## What the exercise asks
Filter the entries for the word "Discord". Copy each line in which it occurs.

[Source data]

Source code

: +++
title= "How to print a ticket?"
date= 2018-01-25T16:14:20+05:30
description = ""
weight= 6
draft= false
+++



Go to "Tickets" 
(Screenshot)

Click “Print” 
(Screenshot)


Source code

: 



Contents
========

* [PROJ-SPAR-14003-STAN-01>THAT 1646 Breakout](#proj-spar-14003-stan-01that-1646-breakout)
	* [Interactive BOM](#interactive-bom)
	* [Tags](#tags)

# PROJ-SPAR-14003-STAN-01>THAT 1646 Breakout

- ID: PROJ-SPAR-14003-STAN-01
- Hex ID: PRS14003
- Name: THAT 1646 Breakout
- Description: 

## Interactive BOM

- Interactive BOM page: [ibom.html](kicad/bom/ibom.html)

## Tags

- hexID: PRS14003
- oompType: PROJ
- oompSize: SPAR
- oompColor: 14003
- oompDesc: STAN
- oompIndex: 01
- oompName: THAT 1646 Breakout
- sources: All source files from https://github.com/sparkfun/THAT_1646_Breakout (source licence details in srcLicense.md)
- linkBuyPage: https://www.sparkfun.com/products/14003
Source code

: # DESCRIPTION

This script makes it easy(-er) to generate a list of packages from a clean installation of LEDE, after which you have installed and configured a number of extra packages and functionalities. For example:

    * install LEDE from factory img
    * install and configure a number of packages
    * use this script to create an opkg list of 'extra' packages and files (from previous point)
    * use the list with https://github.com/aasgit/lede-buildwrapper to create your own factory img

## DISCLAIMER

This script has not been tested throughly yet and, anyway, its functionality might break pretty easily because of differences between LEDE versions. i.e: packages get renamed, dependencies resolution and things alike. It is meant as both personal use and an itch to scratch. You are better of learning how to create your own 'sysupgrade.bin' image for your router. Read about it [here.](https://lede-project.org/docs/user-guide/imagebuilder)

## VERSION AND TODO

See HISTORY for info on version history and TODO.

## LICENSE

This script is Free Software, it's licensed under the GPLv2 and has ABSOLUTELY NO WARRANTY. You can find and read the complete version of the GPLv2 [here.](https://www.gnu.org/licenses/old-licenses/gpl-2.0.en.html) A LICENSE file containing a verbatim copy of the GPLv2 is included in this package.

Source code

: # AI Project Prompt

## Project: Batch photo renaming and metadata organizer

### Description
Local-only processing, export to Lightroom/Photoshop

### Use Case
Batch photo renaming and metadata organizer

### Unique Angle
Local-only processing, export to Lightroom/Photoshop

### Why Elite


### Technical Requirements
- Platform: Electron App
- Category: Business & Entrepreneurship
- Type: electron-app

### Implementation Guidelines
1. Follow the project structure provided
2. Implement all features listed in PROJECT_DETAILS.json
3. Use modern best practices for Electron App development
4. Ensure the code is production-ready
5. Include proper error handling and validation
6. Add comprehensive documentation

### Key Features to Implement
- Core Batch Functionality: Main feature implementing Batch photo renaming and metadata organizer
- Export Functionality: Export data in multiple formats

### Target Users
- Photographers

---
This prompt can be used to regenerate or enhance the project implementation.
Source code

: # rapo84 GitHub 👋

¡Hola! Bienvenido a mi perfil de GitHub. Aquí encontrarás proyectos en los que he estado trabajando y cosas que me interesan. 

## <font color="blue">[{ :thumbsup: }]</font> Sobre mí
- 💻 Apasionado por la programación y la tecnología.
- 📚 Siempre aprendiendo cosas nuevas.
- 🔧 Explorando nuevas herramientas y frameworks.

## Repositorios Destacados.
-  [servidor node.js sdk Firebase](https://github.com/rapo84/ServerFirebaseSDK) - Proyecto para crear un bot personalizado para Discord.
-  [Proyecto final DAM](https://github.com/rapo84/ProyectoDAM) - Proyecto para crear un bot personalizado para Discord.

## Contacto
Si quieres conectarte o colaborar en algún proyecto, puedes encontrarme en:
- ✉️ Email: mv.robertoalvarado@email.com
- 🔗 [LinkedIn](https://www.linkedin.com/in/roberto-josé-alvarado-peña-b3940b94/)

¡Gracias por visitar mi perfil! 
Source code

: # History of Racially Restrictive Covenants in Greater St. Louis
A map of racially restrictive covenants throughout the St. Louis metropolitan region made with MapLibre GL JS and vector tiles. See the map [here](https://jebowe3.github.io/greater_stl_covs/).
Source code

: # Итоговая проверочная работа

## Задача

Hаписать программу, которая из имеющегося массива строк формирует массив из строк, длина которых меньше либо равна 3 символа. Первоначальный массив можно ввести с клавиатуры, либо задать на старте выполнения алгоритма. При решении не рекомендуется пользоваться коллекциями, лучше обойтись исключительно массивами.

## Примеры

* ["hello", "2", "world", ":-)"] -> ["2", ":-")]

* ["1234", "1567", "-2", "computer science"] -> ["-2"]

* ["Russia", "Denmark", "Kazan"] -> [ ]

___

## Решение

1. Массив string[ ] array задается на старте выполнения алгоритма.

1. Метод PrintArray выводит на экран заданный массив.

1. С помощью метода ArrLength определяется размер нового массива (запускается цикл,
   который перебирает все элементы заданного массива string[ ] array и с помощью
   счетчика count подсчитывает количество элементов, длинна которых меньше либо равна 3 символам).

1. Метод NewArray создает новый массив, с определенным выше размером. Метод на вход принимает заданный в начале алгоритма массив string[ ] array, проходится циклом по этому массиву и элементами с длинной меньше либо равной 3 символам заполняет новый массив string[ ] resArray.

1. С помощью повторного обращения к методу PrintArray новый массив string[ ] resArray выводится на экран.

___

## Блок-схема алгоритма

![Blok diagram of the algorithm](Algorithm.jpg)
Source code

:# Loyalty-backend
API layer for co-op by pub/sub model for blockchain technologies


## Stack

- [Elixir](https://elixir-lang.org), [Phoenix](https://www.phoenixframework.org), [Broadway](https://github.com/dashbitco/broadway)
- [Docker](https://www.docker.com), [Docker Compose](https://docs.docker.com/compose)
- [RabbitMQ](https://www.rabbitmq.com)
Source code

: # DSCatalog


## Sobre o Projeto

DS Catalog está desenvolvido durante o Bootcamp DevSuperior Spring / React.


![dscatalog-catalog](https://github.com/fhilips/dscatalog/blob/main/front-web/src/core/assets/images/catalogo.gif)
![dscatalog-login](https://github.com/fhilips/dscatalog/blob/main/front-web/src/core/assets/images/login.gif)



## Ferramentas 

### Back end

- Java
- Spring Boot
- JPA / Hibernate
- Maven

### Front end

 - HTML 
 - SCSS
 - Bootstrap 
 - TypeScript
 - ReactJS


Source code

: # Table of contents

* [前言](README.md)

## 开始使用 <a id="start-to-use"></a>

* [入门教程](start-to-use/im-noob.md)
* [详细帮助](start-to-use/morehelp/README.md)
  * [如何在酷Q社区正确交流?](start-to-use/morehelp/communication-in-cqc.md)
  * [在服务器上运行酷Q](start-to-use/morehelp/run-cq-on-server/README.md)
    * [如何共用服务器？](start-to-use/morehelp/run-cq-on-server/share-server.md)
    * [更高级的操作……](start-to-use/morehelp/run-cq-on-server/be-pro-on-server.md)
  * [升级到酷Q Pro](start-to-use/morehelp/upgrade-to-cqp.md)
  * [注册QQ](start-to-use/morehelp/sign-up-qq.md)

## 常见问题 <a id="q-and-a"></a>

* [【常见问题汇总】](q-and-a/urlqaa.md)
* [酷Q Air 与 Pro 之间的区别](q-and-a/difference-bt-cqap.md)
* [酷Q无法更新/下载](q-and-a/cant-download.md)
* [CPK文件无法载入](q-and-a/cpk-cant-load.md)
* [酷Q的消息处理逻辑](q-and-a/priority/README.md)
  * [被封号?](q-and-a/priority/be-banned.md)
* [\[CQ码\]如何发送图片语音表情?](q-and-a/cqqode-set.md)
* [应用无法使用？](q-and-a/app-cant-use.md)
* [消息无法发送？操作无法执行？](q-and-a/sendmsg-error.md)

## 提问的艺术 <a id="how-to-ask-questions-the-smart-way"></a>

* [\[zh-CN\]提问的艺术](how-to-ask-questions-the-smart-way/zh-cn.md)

[/Source data]

## Response to the exercise
-  [servidor node.js sdk Firebase](https://github.com/rapo84/ServerFirebaseSDK) - Proyecto para crear un bot personalizado para Discord.
-  [Proyecto final DAM](https://github.com/rapo84/ProyectoDAM) - Proyecto para crear un bot personalizado para Discord.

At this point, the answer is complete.